As Armas Milagrosas: Seis personagens à Procura da Existência, nova criação de Anderson Negreiro e Daniela Manrique, acompanha um grupo de funcionários negros que, durante o ensaio de uma peça de Pirandello, interrompe a cena e reivindica o direito de narrar a própria história, transformando o palco em um campo de confronto simbólico entre representação, autoria e existência. A peça, que estreia no Sesc Vila Mariana, parte da escrita de Pirandello e do poeta Aimé Césaire (1913-2008) para refletir sobre o racismo estrutural e as disputas por visibilidade no Brasil contemporâneo.

A ideia surgiu em 2021, quando Negreiro trabalhou com o texto E os cães se calavam, tragédia de Césaire presente na coletânea de poemas As Armas Milagrosas. O contato com a obra do autor martinicano, um dos fundadores do movimento da negritude, foi revisitado posteriormente, a partir da releitura do clássico Seis Personagens à Procura de um Autor, de Pirandello.
“Percebemos que aquelas personagens que entram pela coxia em busca de um autor, reivindicando a continuidade da própria existência, poderiam ser corpos reais – personagens da branquitude que, mais do que personagens ficcionais, lutam por existir e afirmar sua autoria no mundo”, afirmam Negreiro e Manrique.
Na nova dramaturgia, as seis personagens originais do texto de Pirandello foram substituídas por personagens presentes na obra de Césaire – o Rebelde, a Mãe e o Coro -, representadas como funcionários de um teatro. Essas figuras deixam de ser ficcionais e passam a ser corpos reais, racializados, que reivindicam o direito de existir e de se expressar por meio da arte.

“Pensando nisso, me veio a ideia de trabalhar com conceitos presentes no livro da Lilia Schwarcz, Imagens da Branquitude – Presença e Ausência, em que ela analisa como as pessoas negras aparecem nas pinturas ao longo das décadas, sempre à margem, no fundo, em perspectiva e quase desaparecendo, enquanto as figuras brancas estão no centro e com muita luz. A partir disso, percebi que a própria luz poderia ser o dispositivo da encenação”, afirma Negreiro.

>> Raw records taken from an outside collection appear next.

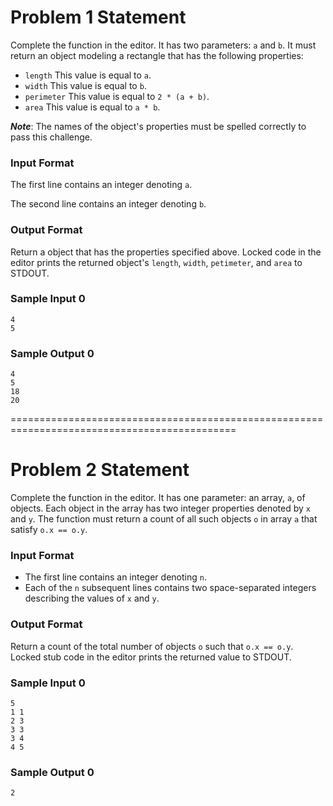 # Problem 1 Statement
Complete the function in the editor. It has two parameters:  `a` and `b`. It must return an object modeling a rectangle that has the following properties:

* `length` This value is equal to `a`.
* `width` This value is equal to `b`.
* `perimeter` This value is equal to `2 * (a + b)`.
* `area` This value is equal to `a * b`.

___Note___: The names of the object's properties must be spelled correctly to pass this challenge.

### Input Format

The first line contains an integer denoting `a`.

The second line contains an integer denoting `b`.

### Output Format

Return a object that has the properties specified above. Locked code in the editor prints the returned object's `length`, `width`, `petimeter`, and `area` to STDOUT.

### Sample Input 0
```
4
5
```
### Sample Output 0
```
4
5
18
20
```

=============================================================================================

# Problem 2 Statement

Complete the function in the editor. It has one parameter: an array, `a`, of objects. Each object in the array has two integer properties denoted by `x` and `y`. The function must return a count of all such objects `o` in array `a` that satisfy `o.x == o.y`.

### Input Format

* The first line contains an integer denoting `n`.
* Each of the `n` subsequent lines contains two space-separated integers describing the values of `x` and `y`.
### Output Format

Return a count of the total number of objects `o` such that `o.x == o.y`. Locked stub code in the editor prints the returned value to STDOUT.

### Sample Input 0
```
5
1 1
2 3
3 3
3 4
4 5
```
### Sample Output 0
```
2
```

A peça se estrutura inteiramente a partir da luz criada por Matheus Brant, que organiza o espaço em torno de um cubo central iluminado que separa o centro da margem. “A luz é a dramaturgia que revela a separação dos corpos. É por meio dela que a gente torna visível uma estrutura que normalmente não se vê – o racismo que organiza quem está no centro e quem fica à margem”, afirma Negreiro. O resultado é um teatro de conflito e exposição que desloca as hierarquias entre quem é visto e quem é invisibilizado.
Serviço
As Armas Milagrosas: Seis Personagens à Procura de Existência
Sesc Vila Mariana. Rua Pelotas, 141
Quinta a sábado, 20h. Domingo e feriados (15/11 e 20/11), 18h. R$ 60
Até 7 de dezembro (estreia 14 de novembro)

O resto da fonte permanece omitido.